I'm not sure what you did wrong, if anything. This is another of those problems where a cut and dried answer won't cut it. If I was there I'd be able to actually see what is going on and who is doing what, but I'm not so about the best I can do is jabber on some and hopefully something may click.
As far as being at a loss as to what went wrong "today"...if it did happen on one particular day I'd tell you not to worry about until it happened again, because on any given day anyone can be beat and these things occur on occasion. However, the rest of your letter says this has been building for sometime.
I feel especially compelled to tell you up front, based on your relative lack of experience, to be careful with this horse. In my opinion and observation, for what it is worth, Appendix Quarter Horses, in an extremely high percentage of cases, require rather experienced riders.
Quarter horses are slow-twitch fibered horses. They are bred for long work days that require occasional bursts of speed (cows aren't really all that fast, you know). In other words, they are bred for economy of energy. TBs, for the most part are bred for flat out speed over greater distances. In other words they are bred for expending energy. When Quarter Horses are bred to TBs you are breeding a slow twitch horse to a high twitch horse and these two qualities often war with each other. You get a horse who can be calm and lackadaisical one moment, or rearing (sic on purpose) to go the next. Predictability and rationality is not the Appendix's strong suit.
Years ago, in my more traditional cowboy days I was talking with a Utah friend of mine, one of the most proficient traditional cowboy horse breakers I have ever met and as we discussed a particular technique he said, "unless, it's an Appendix Quarter Horse, they flop around on the ground like a fish. I have never had one that didn't fight it." He went on to tell me his wife was the emergency room director at the area hospital, "This is cowboy country, we get a lot of horse injuries, I tell my wife to keep track of the breed as much as she can. Most of them are Appendix bred."
I never said a word, his experiences with them paralleled mine. I thought I was the only one who felt that way about them.
For those of you who are reading this, no need to email and tell me that you have or know of an Appendix who *ISN'T* that way because I have heard it all before.

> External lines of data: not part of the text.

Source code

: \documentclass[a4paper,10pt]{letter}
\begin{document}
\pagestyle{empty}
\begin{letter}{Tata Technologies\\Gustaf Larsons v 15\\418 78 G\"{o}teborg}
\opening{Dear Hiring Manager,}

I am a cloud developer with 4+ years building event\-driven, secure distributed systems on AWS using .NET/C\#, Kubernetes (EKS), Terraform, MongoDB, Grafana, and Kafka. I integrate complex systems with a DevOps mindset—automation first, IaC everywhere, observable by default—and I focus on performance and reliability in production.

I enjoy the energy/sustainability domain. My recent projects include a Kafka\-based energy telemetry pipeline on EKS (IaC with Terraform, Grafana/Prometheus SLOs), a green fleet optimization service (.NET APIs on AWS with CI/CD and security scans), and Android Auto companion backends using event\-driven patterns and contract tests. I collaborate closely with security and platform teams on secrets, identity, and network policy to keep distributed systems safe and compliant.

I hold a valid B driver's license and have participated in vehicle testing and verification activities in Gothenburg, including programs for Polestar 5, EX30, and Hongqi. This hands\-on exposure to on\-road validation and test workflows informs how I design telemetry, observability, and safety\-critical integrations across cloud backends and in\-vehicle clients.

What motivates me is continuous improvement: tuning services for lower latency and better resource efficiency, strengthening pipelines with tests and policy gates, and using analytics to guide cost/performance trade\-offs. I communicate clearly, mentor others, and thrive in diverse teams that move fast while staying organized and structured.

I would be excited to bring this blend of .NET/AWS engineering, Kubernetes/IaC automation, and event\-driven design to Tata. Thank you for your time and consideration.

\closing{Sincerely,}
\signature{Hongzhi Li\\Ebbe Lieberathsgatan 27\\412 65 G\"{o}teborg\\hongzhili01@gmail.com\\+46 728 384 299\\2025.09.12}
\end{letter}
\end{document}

Now then, does that mean the situation is hopeless? No, not at all. Just that you'll have to be more careful and diligent. Always wear a helmet and other safety wear.
First of all, you have to get the horse's respect. I'd suggest reading Lightning Is An Unlikely Cause Of Loading Problem because in reality you have the same problem - namely establishing a connection and maintaining and moving the control of the horse. When you have read it, get a copy of the bonder and read it over and over until you understand it and can do it in your sleep, then put Paco through it and see what difference it makes.
Once the respect issue is dealt with and he still acts up, the next course of action is to look for physical causes. He may very well have some physical things going on, but from the things you report, my gut feeling is disrespect and the insecurity of being connected is the biggest part of the problem.